Without going into too many details, an incident happened just after the posting of ‘It’s not easy…’ that more or less spelled out that that particular strategy will almost certainly not work. Of course, there’s a small chance that it will but finding out for certain runs the risk of blowing up my marriage in the process. That is a huge price to pay for something that may turn out to be not as important a feature in my life as I thought it was. But equally, it may not be as high a price as suppressing a part of who I am for the rest of my life. I just don’t know.
At the time that realisation hit me in early June, I was in a bit of a lull.

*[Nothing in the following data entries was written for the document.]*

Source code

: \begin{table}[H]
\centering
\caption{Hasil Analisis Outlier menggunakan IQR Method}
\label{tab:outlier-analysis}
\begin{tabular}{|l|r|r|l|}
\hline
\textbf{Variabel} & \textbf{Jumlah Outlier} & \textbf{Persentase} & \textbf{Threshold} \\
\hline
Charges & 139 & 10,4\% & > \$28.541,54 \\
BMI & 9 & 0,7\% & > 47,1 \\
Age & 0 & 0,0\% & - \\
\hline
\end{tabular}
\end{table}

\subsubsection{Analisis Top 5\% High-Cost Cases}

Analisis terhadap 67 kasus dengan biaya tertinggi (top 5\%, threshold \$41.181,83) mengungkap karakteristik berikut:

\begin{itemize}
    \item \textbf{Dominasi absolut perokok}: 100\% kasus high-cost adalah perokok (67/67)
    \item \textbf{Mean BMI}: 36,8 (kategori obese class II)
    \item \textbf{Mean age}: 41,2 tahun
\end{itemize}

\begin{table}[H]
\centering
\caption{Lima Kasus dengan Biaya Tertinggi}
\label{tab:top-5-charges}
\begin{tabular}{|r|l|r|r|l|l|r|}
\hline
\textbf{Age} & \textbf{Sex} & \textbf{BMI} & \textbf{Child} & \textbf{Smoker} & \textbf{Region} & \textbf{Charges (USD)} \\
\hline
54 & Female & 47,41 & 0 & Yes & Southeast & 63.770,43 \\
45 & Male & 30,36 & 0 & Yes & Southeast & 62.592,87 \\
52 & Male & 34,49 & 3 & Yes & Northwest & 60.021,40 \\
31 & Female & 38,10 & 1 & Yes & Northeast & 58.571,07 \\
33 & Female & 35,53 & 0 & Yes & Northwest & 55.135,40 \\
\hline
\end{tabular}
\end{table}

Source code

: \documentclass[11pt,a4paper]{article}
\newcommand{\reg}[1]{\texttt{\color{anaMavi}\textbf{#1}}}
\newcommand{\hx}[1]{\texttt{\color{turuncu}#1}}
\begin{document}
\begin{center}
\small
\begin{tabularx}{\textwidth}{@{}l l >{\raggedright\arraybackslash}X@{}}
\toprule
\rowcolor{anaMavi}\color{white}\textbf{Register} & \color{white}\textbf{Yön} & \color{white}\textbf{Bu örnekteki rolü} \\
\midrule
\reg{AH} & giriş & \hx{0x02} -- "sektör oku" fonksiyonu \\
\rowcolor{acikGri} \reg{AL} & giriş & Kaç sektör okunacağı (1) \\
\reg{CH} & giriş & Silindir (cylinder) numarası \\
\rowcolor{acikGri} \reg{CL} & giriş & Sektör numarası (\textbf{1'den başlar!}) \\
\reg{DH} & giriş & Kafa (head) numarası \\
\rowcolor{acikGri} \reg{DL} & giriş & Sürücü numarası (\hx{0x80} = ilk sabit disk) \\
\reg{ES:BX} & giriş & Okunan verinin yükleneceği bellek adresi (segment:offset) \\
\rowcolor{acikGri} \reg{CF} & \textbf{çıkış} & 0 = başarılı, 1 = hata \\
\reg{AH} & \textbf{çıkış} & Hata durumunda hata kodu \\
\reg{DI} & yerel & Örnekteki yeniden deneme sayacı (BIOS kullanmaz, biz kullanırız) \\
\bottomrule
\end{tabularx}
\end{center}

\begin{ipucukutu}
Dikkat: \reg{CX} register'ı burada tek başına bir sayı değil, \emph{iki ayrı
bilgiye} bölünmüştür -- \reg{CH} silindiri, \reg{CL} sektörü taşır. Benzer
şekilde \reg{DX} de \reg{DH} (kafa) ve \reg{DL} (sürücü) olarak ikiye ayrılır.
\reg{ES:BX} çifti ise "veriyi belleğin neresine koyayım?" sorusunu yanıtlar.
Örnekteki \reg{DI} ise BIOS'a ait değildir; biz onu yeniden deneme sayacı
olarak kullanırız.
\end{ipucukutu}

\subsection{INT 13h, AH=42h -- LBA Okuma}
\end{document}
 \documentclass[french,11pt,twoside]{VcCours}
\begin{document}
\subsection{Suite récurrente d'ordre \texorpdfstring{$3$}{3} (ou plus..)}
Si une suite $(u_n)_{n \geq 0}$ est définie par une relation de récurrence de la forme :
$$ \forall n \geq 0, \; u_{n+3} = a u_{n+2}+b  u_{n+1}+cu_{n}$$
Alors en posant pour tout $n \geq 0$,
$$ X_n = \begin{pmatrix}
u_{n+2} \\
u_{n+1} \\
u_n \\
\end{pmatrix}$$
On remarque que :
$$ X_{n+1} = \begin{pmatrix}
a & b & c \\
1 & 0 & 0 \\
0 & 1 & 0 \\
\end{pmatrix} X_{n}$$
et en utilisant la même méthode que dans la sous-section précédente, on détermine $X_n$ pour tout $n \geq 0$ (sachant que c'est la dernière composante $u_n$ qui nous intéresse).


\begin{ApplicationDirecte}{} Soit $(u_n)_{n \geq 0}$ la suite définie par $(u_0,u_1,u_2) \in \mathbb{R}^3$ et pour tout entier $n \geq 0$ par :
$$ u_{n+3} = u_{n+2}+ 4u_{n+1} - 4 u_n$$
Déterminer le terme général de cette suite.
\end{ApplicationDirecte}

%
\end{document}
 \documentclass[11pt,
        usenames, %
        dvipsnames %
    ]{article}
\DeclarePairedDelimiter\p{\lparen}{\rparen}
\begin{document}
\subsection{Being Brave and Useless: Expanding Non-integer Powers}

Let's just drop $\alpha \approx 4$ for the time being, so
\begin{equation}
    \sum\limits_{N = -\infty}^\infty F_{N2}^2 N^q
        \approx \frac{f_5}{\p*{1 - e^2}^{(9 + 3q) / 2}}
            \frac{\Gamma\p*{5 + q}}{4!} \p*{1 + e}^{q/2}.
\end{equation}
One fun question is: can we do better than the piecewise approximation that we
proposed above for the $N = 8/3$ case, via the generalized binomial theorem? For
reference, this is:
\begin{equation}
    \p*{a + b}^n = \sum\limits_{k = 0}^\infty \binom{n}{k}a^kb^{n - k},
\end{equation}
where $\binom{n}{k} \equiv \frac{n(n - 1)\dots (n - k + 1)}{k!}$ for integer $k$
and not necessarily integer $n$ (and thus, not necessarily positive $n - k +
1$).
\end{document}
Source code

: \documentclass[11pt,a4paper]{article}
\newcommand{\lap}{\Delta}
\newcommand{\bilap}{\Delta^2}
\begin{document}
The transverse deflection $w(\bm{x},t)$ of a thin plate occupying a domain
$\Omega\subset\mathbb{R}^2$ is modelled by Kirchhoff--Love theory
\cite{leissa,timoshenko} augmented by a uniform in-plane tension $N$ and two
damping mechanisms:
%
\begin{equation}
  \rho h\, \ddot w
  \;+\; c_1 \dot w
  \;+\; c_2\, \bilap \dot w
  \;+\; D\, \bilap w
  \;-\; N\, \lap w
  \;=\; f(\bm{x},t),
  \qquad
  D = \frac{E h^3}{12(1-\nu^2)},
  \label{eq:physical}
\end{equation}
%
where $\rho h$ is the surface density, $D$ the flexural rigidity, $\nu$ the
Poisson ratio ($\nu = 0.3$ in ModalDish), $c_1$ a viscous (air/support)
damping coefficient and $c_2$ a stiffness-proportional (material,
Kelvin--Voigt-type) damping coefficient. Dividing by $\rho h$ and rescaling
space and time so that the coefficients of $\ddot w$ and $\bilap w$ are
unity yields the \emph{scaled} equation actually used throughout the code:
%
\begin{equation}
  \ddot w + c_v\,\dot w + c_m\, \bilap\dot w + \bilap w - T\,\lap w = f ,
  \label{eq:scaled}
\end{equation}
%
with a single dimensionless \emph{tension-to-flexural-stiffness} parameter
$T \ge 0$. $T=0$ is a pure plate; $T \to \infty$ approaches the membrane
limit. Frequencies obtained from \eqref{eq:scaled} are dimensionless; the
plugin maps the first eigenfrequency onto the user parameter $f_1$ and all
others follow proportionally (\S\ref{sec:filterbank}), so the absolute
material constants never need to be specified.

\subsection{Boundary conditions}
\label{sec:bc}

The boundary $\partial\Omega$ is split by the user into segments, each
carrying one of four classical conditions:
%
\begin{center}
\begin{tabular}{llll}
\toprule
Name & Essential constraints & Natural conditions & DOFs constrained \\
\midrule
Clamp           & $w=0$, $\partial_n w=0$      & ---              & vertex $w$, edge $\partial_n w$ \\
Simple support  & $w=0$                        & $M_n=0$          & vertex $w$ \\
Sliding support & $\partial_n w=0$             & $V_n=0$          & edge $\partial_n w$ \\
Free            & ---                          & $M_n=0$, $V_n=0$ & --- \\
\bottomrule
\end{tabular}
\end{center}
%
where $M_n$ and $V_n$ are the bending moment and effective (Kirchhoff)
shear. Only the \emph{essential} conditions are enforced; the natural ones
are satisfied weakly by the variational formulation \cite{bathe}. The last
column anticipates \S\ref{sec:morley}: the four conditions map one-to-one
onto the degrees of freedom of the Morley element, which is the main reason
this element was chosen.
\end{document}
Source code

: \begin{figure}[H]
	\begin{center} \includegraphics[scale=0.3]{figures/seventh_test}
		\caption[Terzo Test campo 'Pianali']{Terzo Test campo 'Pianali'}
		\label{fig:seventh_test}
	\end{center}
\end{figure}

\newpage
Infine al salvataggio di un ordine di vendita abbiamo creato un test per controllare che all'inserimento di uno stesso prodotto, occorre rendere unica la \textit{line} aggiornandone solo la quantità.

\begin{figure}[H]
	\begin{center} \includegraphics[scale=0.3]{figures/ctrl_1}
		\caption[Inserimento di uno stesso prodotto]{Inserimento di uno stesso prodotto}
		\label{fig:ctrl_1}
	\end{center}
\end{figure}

It happens sometimes where I have no emotional need to let Amanda out to play but I’ve been through those cycles often enough to know that they are temporary and the urges soon return with a vengeance. But I also realised that, in the first week in July, the school holidays would start and I’ll have full time company at home for a couple of months. Now, what normally happens after one of those lulls is that I’ll realise that the urges are returning and jump on the first possible opportunity to slip into the heels. This time, though, I decided to play it differently.
We all know that the inner woman cannot be banished and, in fact, the more we try to push her away, the more persistent her demands for freedom become. But what I have learned is that sometimes I set Amanda free because I want to and other times it’s because I need to. There’s a huge difference between breaking out the stash because I’m wondering whether I can get my eyeliner on point or wanting to feel the sensation of nylon on my legs and breaking it out because I’ve got that debilitating feeling in the pit of my stomach that we all recognise. Getting the stash out for the first situations is life enhancing but for the second, it is life preserving. And so I made a simple decision – I would not get dressed when I didn’t emotionally need to and see how long I could last before the urges demanded it.
Of course, I knew it wouldn’t be easy. Not to put too fine a point on it, I love the whole experience of thinking about outfits, getting dressed, putting on makeup and then staring in wonder at the woman smiling back at me from the mirror. At those moments, all of life’s challenges seem to evaporate and everything feels just right. I allow myself to dream about what things would be like if that was my everyday routine. It seems like there are no longer any barriers to Amanda living a full life as herself other than her male-presenting host’s pesky family challenges.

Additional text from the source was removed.